Nevertheless, the riot by a few hundred Sikhs at the Repertory Theatre in Birmingham--which led to the evacuation of the audience, caused injuries to several policemen and a lot of broken glass, and resulted in the withdrawal of the play to which they objected--came as a surprise to the general public. Even the least multi-culturally attuned of us can see that the Sikhs are not Muslims: Why, then, were they displaying such bigotry? Surely, it is the task of the Muslims alone to be bigots?

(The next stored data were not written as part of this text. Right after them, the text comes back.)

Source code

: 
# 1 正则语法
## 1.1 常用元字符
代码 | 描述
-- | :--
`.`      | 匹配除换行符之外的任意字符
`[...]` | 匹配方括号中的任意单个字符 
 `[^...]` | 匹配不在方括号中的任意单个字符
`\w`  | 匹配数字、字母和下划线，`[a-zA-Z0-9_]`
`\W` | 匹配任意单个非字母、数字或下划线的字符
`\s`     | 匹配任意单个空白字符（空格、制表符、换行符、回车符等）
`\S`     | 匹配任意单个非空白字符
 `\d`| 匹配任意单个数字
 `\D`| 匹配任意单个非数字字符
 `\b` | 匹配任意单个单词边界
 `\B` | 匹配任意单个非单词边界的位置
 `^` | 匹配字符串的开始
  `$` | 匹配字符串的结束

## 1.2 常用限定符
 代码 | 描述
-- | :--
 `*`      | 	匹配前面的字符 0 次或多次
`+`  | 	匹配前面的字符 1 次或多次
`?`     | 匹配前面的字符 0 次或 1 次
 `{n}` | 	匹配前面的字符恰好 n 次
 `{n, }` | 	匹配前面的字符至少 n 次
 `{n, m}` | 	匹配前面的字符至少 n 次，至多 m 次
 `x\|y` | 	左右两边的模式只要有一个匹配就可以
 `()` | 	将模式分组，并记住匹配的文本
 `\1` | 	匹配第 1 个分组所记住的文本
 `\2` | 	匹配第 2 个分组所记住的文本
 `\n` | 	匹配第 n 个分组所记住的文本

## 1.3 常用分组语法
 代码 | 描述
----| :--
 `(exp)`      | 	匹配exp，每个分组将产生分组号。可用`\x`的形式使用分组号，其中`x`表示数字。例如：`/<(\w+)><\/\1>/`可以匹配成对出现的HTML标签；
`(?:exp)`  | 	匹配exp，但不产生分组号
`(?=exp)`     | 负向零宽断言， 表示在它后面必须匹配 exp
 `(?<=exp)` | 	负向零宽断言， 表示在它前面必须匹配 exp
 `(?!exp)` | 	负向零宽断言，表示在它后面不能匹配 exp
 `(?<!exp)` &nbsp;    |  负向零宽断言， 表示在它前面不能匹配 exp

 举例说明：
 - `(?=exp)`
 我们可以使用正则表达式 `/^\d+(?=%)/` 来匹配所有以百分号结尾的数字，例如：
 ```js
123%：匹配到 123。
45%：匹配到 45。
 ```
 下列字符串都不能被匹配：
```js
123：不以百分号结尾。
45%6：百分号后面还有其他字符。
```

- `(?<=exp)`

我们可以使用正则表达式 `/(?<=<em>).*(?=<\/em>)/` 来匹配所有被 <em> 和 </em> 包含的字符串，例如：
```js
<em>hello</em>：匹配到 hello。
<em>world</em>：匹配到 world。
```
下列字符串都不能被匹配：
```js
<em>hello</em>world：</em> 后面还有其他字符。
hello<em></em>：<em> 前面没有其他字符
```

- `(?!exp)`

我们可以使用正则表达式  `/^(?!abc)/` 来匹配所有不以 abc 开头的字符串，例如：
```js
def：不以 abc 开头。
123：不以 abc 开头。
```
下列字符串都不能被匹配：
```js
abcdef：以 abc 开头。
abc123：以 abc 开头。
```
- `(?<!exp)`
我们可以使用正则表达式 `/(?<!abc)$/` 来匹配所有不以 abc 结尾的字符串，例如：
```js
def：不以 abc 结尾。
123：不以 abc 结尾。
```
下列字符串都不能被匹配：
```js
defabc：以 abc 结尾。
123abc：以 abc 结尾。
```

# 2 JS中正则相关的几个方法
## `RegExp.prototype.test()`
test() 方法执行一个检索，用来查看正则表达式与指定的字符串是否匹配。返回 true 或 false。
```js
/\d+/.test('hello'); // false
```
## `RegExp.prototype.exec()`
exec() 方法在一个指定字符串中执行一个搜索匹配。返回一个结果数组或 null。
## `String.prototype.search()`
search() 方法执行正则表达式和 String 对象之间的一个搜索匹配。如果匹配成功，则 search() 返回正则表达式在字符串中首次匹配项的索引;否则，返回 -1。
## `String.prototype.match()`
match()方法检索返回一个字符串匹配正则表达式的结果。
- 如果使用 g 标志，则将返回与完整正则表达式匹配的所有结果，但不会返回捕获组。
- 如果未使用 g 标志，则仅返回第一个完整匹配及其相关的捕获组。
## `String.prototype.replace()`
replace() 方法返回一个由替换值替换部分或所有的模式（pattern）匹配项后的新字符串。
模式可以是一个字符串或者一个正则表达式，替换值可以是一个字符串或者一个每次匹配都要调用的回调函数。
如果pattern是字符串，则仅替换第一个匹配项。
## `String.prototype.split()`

The play, by a 35-year-old Sikh woman playwright called Gurpreet Kaur Bhatti, portrayed the rape and murder of a woman inside a Sikh temple by a man who (as it happened) had also had a homosexual relationship with his victim's father. It seems these days that all dramatic puddings must be over-egged to tickle the jaded palates of theatergoers, for whom rape in a temple unaccompanied by any other perversion would be simply too tame to attract attention. At any rate, the playwright soon received credible death threats from fanatical Sikhs and had to go into hiding.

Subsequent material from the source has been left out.